> [WHAT YOU NEED TO DO] In the records below, begin at the line containing "- Call instance" and end at the line containing "their total price)."; quote every line in that span exactly, including both boundary lines, and no others.

━━━━━ RECORDS SUPPLIED

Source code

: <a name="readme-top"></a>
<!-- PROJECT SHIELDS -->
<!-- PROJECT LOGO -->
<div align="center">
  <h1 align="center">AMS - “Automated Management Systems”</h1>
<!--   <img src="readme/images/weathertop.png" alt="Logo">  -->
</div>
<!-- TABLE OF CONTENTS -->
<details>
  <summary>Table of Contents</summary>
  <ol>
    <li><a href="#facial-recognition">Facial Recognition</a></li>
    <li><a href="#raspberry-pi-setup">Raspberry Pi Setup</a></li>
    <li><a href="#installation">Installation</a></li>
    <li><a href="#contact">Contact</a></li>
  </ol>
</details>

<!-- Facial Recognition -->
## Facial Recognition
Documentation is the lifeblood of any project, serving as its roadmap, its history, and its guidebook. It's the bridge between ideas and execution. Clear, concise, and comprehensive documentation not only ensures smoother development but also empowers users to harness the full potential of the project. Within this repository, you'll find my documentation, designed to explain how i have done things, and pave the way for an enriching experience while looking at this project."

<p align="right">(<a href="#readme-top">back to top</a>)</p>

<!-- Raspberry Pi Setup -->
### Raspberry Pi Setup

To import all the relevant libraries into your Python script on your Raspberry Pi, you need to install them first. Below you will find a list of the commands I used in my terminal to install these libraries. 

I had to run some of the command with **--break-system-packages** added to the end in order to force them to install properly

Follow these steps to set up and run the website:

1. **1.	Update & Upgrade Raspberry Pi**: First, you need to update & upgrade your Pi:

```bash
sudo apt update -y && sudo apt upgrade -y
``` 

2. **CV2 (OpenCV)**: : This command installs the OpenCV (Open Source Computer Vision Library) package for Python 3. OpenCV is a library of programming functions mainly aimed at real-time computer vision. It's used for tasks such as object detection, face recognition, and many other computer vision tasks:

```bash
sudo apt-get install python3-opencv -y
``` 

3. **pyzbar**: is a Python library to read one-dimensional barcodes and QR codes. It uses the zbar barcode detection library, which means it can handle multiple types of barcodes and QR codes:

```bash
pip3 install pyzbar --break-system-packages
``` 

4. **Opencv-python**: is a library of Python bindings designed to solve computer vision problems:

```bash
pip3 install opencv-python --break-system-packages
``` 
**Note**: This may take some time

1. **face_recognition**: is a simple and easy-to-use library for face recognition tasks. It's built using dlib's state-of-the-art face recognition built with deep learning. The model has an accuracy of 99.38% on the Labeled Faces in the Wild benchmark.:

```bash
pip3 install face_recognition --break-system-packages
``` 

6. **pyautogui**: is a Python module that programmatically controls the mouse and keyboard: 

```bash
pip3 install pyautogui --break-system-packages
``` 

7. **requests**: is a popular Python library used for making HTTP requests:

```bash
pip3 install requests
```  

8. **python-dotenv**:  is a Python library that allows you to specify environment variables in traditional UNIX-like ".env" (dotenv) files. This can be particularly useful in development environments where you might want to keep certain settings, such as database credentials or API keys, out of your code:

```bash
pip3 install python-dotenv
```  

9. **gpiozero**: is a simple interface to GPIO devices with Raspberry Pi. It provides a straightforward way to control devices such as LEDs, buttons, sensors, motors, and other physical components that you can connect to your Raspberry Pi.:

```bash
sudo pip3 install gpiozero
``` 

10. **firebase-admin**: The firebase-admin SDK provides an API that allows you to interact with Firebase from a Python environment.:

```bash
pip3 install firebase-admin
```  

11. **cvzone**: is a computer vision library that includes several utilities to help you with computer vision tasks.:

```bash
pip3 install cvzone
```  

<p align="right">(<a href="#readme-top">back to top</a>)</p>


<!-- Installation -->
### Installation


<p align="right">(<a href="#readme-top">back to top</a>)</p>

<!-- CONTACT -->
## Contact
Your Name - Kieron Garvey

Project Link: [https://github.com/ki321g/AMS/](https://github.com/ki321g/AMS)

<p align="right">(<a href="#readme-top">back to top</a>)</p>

━━━━━━━━━━
━━━━━ RECORDS SUPPLIED

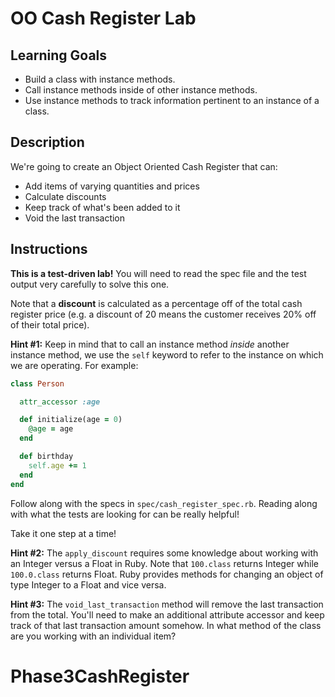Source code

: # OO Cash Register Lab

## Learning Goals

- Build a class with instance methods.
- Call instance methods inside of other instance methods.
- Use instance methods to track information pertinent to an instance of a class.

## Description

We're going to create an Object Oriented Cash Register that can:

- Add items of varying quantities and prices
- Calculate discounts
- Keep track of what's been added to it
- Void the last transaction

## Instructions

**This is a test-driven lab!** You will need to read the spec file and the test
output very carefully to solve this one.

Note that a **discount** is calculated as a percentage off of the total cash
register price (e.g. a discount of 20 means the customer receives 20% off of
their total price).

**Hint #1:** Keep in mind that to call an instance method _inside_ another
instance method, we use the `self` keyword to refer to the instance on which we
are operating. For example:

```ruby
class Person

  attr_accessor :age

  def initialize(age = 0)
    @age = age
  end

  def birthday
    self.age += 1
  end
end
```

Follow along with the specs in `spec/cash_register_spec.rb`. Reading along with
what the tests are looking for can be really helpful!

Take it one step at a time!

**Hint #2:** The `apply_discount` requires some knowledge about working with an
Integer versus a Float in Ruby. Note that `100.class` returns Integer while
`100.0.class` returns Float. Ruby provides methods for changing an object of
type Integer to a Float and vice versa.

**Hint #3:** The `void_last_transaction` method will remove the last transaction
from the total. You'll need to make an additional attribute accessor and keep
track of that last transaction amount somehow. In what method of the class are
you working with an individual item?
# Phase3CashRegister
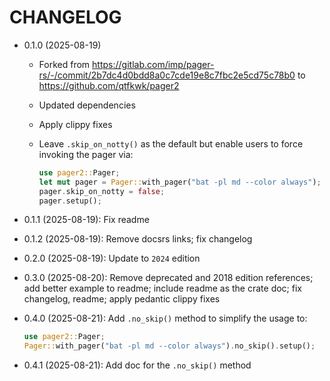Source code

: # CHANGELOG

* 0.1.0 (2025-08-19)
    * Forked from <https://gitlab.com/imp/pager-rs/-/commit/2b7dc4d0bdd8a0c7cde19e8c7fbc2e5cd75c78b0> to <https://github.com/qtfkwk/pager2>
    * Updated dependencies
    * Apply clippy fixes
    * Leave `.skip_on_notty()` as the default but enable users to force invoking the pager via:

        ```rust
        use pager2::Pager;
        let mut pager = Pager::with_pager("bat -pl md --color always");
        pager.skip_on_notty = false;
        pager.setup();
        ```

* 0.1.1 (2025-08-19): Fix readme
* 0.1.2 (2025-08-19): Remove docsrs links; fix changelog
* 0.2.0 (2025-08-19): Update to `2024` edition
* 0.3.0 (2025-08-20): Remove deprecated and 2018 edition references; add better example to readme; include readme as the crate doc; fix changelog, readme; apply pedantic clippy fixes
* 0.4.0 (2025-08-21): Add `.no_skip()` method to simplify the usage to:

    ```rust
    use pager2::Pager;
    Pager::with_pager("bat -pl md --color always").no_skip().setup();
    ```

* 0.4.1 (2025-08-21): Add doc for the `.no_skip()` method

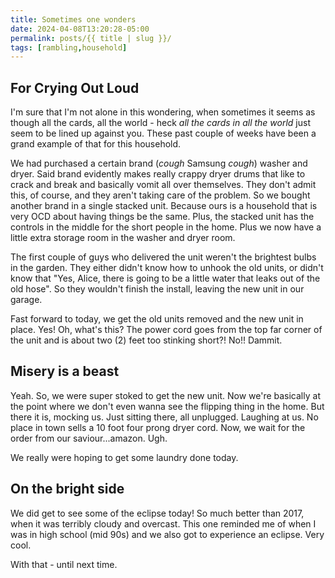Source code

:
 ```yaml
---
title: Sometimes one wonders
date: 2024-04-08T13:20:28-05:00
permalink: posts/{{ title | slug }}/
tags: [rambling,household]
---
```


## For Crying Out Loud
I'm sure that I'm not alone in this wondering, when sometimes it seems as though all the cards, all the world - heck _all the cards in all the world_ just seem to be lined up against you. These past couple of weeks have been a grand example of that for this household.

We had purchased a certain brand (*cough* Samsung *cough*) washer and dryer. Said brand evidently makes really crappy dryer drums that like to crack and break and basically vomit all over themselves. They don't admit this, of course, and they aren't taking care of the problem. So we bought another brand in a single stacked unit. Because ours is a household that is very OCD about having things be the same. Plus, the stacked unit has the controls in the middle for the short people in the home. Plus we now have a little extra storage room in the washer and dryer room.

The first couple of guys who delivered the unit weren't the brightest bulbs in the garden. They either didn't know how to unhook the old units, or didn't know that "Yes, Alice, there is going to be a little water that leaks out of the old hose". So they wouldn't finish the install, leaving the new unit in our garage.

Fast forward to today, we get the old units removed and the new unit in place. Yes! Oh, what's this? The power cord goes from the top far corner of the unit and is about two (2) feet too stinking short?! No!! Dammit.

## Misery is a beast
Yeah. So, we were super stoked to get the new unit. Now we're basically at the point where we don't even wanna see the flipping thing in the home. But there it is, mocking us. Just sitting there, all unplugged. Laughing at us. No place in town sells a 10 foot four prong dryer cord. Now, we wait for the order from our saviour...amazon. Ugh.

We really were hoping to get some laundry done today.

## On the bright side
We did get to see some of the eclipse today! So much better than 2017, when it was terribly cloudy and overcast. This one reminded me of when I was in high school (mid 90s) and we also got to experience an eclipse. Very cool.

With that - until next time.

━━━━━━━━━━

> [TASK SOLUTION]
- Call instance methods inside of other instance methods.
- Use instance methods to track information pertinent to an instance of a class.

## Description

We're going to create an Object Oriented Cash Register that can:

- Add items of varying quantities and prices
- Calculate discounts
- Keep track of what's been added to it
- Void the last transaction

## Instructions

**This is a test-driven lab!** You will need to read the spec file and the test
output very carefully to solve this one.

Note that a **discount** is calculated as a percentage off of the total cash
register price (e.g. a discount of 20 means the customer receives 20% off of
their total price).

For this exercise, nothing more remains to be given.